When Is a Business Dispute Not “In or Affecting Commerce”?

Castillo v. RRD Financial LLC Blog Post (1)

NC Business Court Limits Chapter 75 in Operating Agreement Case

In Castillo v. RRD Financial LLC, 2025 NCBC 53, the North Carolina Business Court addressed an issue that comes up frequently in business breakups: when does an internal operating agreement dispute rise to the level of an unfair or deceptive trade practice under Chapter 75? The case arose out of a network of used car dealerships in which two employees—later alleged “partners”—claimed the defendants breached an operating agreement and engaged in unfair or deceptive conduct under N.C. Gen. Stat. § 75-1.1. The plaintiffs asserted claims for breach of contract, breach of fiduciary duty, accounting, unjust enrichment, misrepresentation, defamation, and violations of Chapter 75.

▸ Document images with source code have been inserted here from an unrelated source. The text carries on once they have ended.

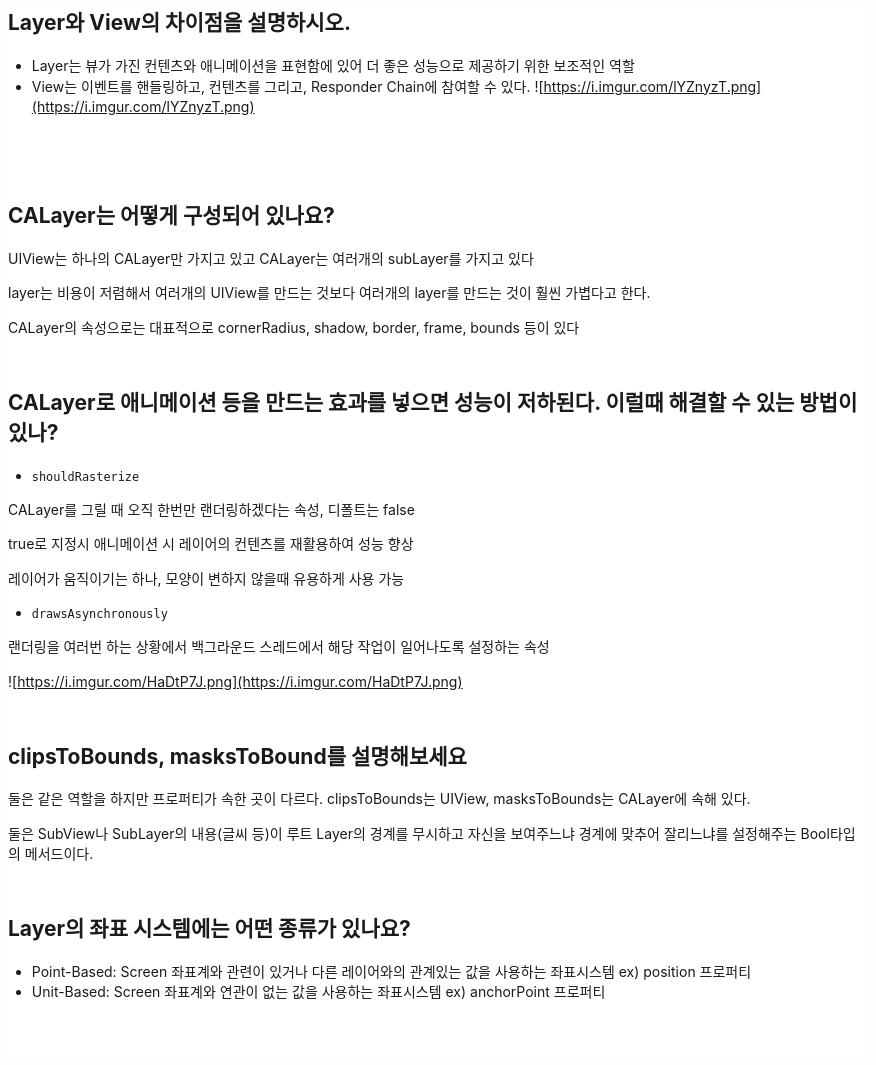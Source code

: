 ## Layer와 View의 차이점을 설명하시오.

- Layer는 뷰가 가진 컨텐츠와 애니메이션을 표현함에 있어 더 좋은 성능으로 제공하기 위한 보조적인 역할
- View는 이벤트를 핸들링하고, 컨텐츠를 그리고, Responder Chain에 참여할 수 있다.
![https://i.imgur.com/lYZnyzT.png](https://i.imgur.com/lYZnyzT.png)    
<br />
<br />

## CALayer는 어떻게 구성되어 있나요?

UIView는 하나의 CALayer만 가지고 있고 CALayer는 여러개의 subLayer를 가지고 있다

layer는 비용이 저렴해서 여러개의 UIView를 만드는 것보다 여러개의 layer를 만드는 것이 훨씬 가볍다고 한다.

CALayer의 속성으로는 대표적으로 cornerRadius, shadow, border, frame, bounds 등이 있다
<br />
<br />

## CALayer로 애니메이션 등을 만드는 효과를 넣으면 성능이 저하된다. 이럴때 해결할 수 있는 방법이 있나?

- `shouldRasterize`

CALayer를 그릴 때 오직 한번만 랜더링하겠다는 속성, 디폴트는 false

true로 지정시 애니메이션 시 레이어의 컨텐츠를 재활용하여 성능 향상

레이어가 움직이기는 하나, 모양이 변하지 않을때 유용하게 사용 가능

- `drawsAsynchronously`

랜더링을 여러번 하는 상황에서 백그라운드 스레드에서 해당 작업이 일어나도록 설정하는 속성

![https://i.imgur.com/HaDtP7J.png](https://i.imgur.com/HaDtP7J.png)
<br />
<br />

## clipsToBounds, masksToBound를 설명해보세요

둘은 같은 역할을 하지만 프로퍼티가 속한 곳이 다르다. clipsToBounds는 UIView, masksToBounds는 CALayer에 속해 있다.

둘은 SubView나 SubLayer의 내용(글씨 등)이 루트 Layer의 경계를 무시하고 자신을 보여주느냐 경계에 맞추어 잘리느냐를 설정해주는 Bool타입의 메서드이다.
<br />
<br />

## Layer의 좌표 시스템에는 어떤 종류가 있나요?

- Point-Based: Screen 좌표계와 관련이 있거나 다른 레이어와의 관계있는 값을 사용하는 좌표시스템
ex) position 프로퍼티
- Unit-Based: Screen 좌표계와 연관이 없는 값을 사용하는 좌표시스템
ex) anchorPoint 프로퍼티
<br />
<br />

The dispute centered on an “operating agreement” negotiated after one plaintiff agreed to remain with the company in exchange for becoming a “partner.” Plaintiffs alleged the defendants retained control over corporate documents and accounting records and failed to provide access to records they believed they were entitled to as members of the enterprise. They argued this conduct constituted unfair or deceptive acts “in or affecting commerce” under Chapter 75.

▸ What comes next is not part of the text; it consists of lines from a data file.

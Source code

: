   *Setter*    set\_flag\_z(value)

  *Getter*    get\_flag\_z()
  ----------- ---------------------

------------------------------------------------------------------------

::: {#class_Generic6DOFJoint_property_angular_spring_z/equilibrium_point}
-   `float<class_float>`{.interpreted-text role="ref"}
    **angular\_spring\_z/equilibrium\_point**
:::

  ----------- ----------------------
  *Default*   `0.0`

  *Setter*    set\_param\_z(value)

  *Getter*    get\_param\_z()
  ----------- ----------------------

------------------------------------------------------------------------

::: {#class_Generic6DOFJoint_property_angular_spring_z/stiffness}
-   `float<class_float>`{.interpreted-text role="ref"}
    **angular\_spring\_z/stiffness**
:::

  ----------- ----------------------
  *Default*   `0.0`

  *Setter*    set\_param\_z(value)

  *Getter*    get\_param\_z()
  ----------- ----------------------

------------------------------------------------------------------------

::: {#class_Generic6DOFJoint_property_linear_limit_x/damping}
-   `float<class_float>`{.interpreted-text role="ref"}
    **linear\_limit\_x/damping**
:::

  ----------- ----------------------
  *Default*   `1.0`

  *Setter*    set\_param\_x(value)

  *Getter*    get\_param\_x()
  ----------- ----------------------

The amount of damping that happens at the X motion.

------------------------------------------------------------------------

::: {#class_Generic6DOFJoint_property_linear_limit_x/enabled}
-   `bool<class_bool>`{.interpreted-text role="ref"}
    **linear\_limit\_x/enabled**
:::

Judge Matthew T. Houston disagreed. The Court emphasized that Chapter 75 does not apply to every business dispute—particularly disputes internal to a single business enterprise. Here, the plaintiffs expressly alleged they were partners or joint venturers in the same enterprise as the defendants. The alleged misconduct involved internal governance issues: control of corporate documents, access to accounting records, and allocation of profits. There were no allegations involving interactions between separate businesses or between businesses and consumers. Even the claim that plaintiffs were misled into entering the arrangement did not rise to the level of conduct “in or affecting commerce.” Because the dispute was internal to one business enterprise, the Court granted defendants’ motion for judgment on the pleadings as to the Chapter 75 claim.

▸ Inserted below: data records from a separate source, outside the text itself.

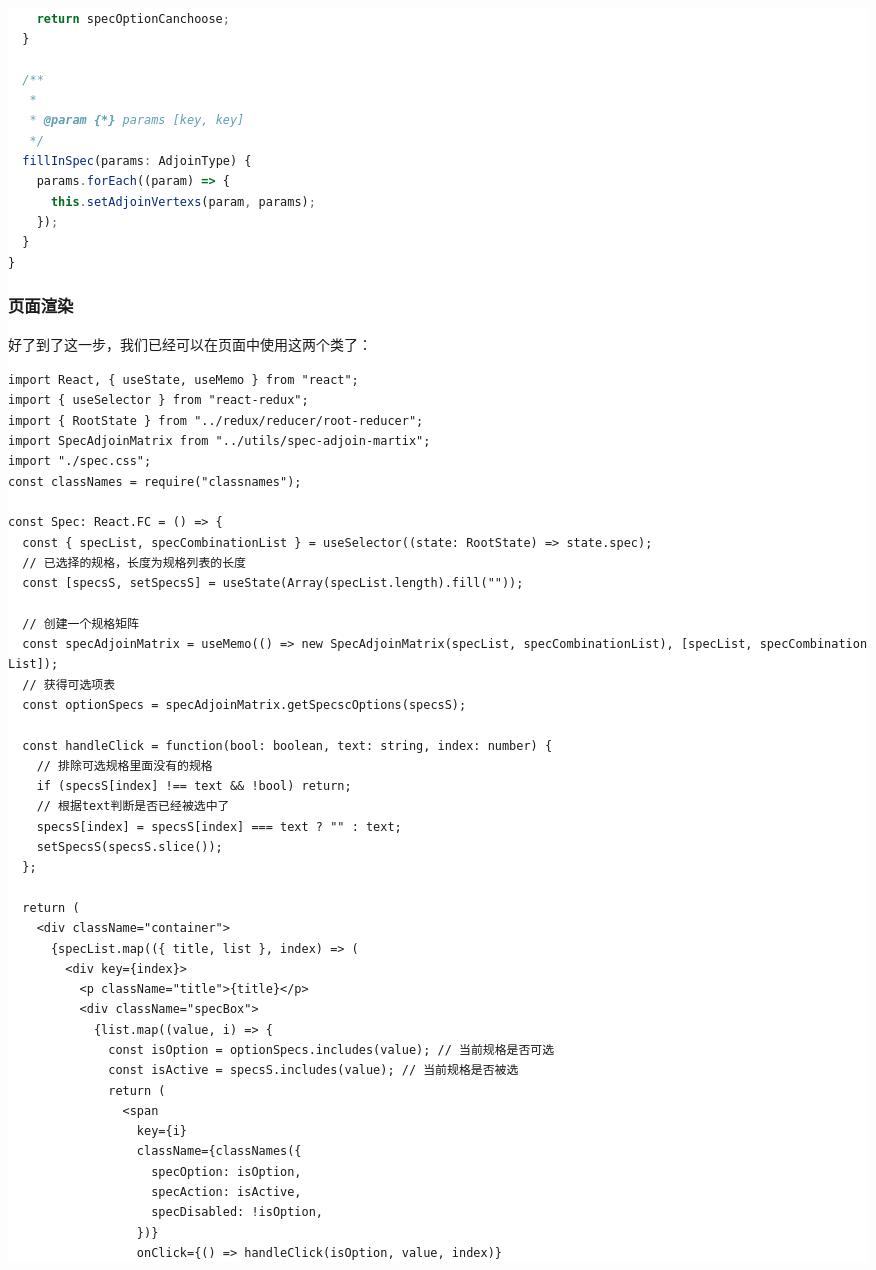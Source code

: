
 ```ts
    return specOptionCanchoose;
  }

  /**
   *
   * @param {*} params [key, key]
   */
  fillInSpec(params: AdjoinType) {
    params.forEach((param) => {
      this.setAdjoinVertexs(param, params);
    });
  }
}
```

### 页面渲染

好了到了这一步，我们已经可以在页面中使用这两个类了：

```tsx
import React, { useState, useMemo } from "react";
import { useSelector } from "react-redux";
import { RootState } from "../redux/reducer/root-reducer";
import SpecAdjoinMatrix from "../utils/spec-adjoin-martix";
import "./spec.css";
const classNames = require("classnames");

const Spec: React.FC = () => {
  const { specList, specCombinationList } = useSelector((state: RootState) => state.spec);
  // 已选择的规格，长度为规格列表的长度
  const [specsS, setSpecsS] = useState(Array(specList.length).fill(""));

  // 创建一个规格矩阵
  const specAdjoinMatrix = useMemo(() => new SpecAdjoinMatrix(specList, specCombinationList), [specList, specCombinationList]);
  // 获得可选项表
  const optionSpecs = specAdjoinMatrix.getSpecscOptions(specsS);

  const handleClick = function(bool: boolean, text: string, index: number) {
    // 排除可选规格里面没有的规格
    if (specsS[index] !== text && !bool) return;
    // 根据text判断是否已经被选中了
    specsS[index] = specsS[index] === text ? "" : text;
    setSpecsS(specsS.slice());
  };

  return (
    <div className="container">
      {specList.map(({ title, list }, index) => (
        <div key={index}>
          <p className="title">{title}</p>
          <div className="specBox">
            {list.map((value, i) => {
              const isOption = optionSpecs.includes(value); // 当前规格是否可选
              const isActive = specsS.includes(value); // 当前规格是否被选
              return (
                <span
                  key={i}
                  className={classNames({
                    specOption: isOption,
                    specAction: isActive,
                    specDisabled: !isOption,
                  })}
                  onClick={() => handleClick(isOption, value, index)}
```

This decision is a powerful reminder that not every breach of an operating agreement or internal business disagreement triggers treble damages under Chapter 75. North Carolina courts continue to draw a clear line between internal governance disputes and conduct affecting the broader marketplace. If your company is navigating an operating agreement dispute, partnership breakdown, or fiduciary conflict, Lord & Lindley, PLLC regularly represents businesses and business owners in complex commercial litigation in the North Carolina Business Court. Call (704) 457-1010 or visit www.lordlindley.com to learn more.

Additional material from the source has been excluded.